La sensible poetisa Alejandra Pizarnik creía que había que contemplar una piedra hasta aniquilarse los ojos. Ese orden de creencia, que supone la fusión del productor con su objeto, resulta para algunos una forma ingenua de ver las cosas. ¿Acaso conoce menos un general de las artes de la guerra porque ocupa un lugar distante del centro de la batalla? Simplemente, su posición supone un saber más amplio y –quizás– abstracto que el del soldado. (Nota para un esbozo de teoría: Alemania perdió la Segunda Guerra Mundial porque Hitler era demasiado cabo).
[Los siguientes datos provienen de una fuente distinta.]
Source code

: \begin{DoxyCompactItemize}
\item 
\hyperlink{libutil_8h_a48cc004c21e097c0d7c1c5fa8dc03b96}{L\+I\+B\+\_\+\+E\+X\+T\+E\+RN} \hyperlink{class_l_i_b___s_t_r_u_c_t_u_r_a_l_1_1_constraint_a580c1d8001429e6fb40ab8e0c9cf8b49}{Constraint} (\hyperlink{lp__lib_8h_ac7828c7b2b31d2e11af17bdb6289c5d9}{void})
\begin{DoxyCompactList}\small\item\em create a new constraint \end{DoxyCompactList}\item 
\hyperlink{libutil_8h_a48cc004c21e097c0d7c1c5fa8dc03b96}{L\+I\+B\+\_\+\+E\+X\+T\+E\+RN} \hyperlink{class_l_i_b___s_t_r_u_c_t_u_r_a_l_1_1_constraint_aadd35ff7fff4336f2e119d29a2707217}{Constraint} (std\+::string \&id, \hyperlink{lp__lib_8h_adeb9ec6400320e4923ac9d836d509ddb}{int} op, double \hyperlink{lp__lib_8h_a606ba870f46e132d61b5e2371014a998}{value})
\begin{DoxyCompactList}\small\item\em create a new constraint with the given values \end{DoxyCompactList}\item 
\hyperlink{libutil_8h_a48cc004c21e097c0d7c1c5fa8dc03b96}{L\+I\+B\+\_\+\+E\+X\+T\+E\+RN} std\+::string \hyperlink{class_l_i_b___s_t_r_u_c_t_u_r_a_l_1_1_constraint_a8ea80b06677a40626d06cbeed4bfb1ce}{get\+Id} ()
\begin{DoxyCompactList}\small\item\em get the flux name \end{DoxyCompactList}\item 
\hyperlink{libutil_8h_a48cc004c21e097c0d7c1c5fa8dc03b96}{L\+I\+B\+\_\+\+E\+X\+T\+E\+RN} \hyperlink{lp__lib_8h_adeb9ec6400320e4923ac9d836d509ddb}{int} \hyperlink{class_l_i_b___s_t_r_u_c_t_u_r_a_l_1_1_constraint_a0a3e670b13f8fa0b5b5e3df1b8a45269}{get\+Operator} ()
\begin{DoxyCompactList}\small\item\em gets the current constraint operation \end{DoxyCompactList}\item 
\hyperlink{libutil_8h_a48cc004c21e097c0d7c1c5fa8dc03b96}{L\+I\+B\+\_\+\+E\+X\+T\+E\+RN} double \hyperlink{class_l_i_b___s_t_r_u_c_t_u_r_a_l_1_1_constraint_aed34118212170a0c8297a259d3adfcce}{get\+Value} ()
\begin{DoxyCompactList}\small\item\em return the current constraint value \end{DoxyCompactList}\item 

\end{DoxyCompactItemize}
En la contemporaneidad, al menos, importa menos el asunto que los procedimientos para llevarlo a cabo. Quien sepa de ajedrez, puede admirar la manera en que los maestros disponen las piezas de sus rígidos combates. Al modo de obrar se llama estilo, y el estilo –en las guerras, en las artes y en los deportes de competencia– no es sólo la manera de trabajar las fuerzas propias sino de disponerlas para anticipar, anular y vencer las fuerzas del adversario.
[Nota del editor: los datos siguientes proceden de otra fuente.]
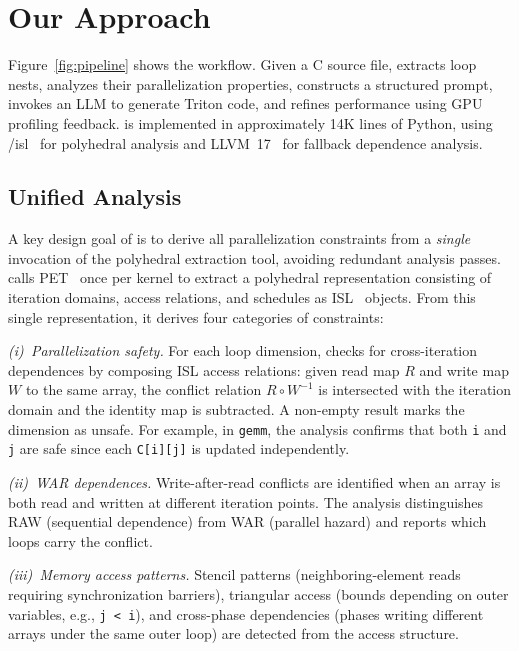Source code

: \section{Our Approach}
\label{sec:method}


Figure~\ref{fig:pipeline} shows the \sysname workflow.
Given a C source file, \sysname extracts loop nests, analyzes their parallelization properties, constructs a structured prompt, invokes an LLM to generate Triton code, and refines performance using GPU profiling feedback.
\sysname is implemented in approximately 14K lines of Python, using \pet/isl~\cite{verdoolaege2010isl} for polyhedral analysis and LLVM~17~\cite{llvm} for fallback dependence analysis.

\subsection{Unified Analysis}
A key design goal of \sysname is to derive all parallelization constraints from a \emph{single} invocation of the polyhedral extraction tool, avoiding redundant analysis passes.
\sysname calls PET~\cite{verdoolaege2012polyhedral} once per kernel to extract a polyhedral representation consisting of iteration domains, access relations, and schedules as ISL~\cite{verdoolaege2010isl} objects. From this single representation, it derives four categories of constraints:

\emph{(i)~Parallelization safety.}
For each loop dimension, \sysname checks for cross-iteration dependences by composing ISL access relations: given read map $R$ and write map $W$ to the same array, the conflict relation $R \circ W^{-1}$ is intersected with the iteration domain and the identity map is subtracted. A non-empty result marks the dimension as unsafe.
For example, in \texttt{gemm}, the analysis confirms that both \texttt{i} and \texttt{j} are safe since each \texttt{C[i][j]} is updated independently.

\emph{(ii)~WAR dependences.}
Write-after-read conflicts are identified when an array is both read and written at different iteration points. The analysis distinguishes RAW (sequential dependence) from WAR (parallel hazard) and reports which loops carry the conflict.

\emph{(iii)~Memory access patterns.}
Stencil patterns (neighboring-element reads requiring synchronization barriers), triangular access (bounds depending on outer variables, e.g., \texttt{j < i}), and cross-phase dependencies (phases writing different arrays under the same outer loop) are detected from the access structure.

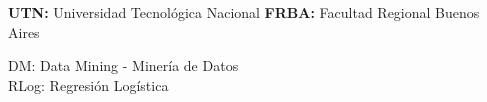 \textbf{UTN:} Universidad Tecnológica Nacional
\textbf{FRBA:} Facultad Regional Buenos Aires

DM: Data Mining - Minería de Datos\\

RLog: Regresión Logística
Los gerentes y directores de programación de los canales son los maestros mediáticos de pensar la realidad como pantalla, y su pantalla como dispositivo. Nada separa a estos sujetos –salvo el dinero– de vivir su vida como un destino de artistas: la programación es su campo de batalla, cada programa en particular, parte de una pieza a articular en el todo que se emite en su canal, y el otro es el rival a enfrentar: el resultado lo mide la facturación y el rating, pero el goce del combate no se explica por la ganancia sino por el ejercicio del poder, la habilidad, y, eventualmente, la sutileza para ejercer esas combinatorias.
La televisión argentina ha llegado a ese punto de madurez estética. Aniquilada la ilusión ingenua de vincularse con cada fenómeno (cada programa en particular) de manera “realista”, aquello de lo que el espectador cultivado disfrutará es de la maestría con la que sus grandes programadores –léase Suar y Villarruel– mueven las fichas de su guerra.